GOAL OF THE EXERCISE: Could you return every line of the records below that contains the word "manager"?

Stored dataset items
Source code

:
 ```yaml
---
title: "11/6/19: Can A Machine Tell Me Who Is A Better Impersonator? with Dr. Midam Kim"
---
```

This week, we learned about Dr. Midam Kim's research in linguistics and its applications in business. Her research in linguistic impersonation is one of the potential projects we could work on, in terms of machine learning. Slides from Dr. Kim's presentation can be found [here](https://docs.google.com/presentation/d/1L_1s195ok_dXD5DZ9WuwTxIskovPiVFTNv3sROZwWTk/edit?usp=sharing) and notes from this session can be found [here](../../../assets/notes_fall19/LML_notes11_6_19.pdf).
--
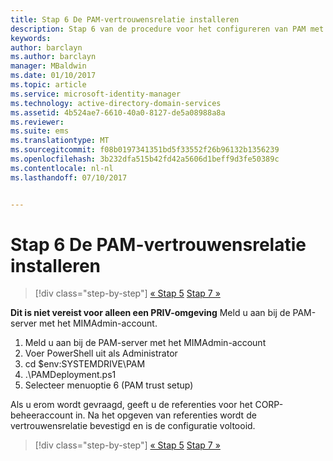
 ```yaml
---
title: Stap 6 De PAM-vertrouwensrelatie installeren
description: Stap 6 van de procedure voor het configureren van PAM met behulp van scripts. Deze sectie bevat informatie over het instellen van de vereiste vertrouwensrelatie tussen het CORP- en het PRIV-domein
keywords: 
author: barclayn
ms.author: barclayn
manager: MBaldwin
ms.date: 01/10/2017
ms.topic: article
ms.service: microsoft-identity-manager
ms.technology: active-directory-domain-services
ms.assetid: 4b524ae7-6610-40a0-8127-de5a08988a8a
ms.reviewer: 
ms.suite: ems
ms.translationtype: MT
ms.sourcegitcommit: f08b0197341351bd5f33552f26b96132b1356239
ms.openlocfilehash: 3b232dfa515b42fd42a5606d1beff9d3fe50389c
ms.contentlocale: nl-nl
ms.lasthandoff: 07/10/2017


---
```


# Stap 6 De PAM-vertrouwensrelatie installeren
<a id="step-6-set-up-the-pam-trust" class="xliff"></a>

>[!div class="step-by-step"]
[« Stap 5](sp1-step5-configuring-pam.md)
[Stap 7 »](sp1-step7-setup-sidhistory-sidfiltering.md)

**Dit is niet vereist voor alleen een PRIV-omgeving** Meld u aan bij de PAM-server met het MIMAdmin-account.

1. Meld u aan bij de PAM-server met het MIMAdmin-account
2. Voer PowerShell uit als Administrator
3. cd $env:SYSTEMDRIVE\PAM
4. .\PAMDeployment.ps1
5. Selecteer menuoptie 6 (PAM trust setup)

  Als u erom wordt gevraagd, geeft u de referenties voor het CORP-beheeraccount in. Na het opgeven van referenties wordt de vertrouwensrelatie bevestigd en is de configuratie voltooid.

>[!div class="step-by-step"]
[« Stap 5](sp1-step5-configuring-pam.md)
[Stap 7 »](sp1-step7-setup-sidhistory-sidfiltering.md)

COMPLETED TASK:
manager: MBaldwin
ms.service: microsoft-identity-manager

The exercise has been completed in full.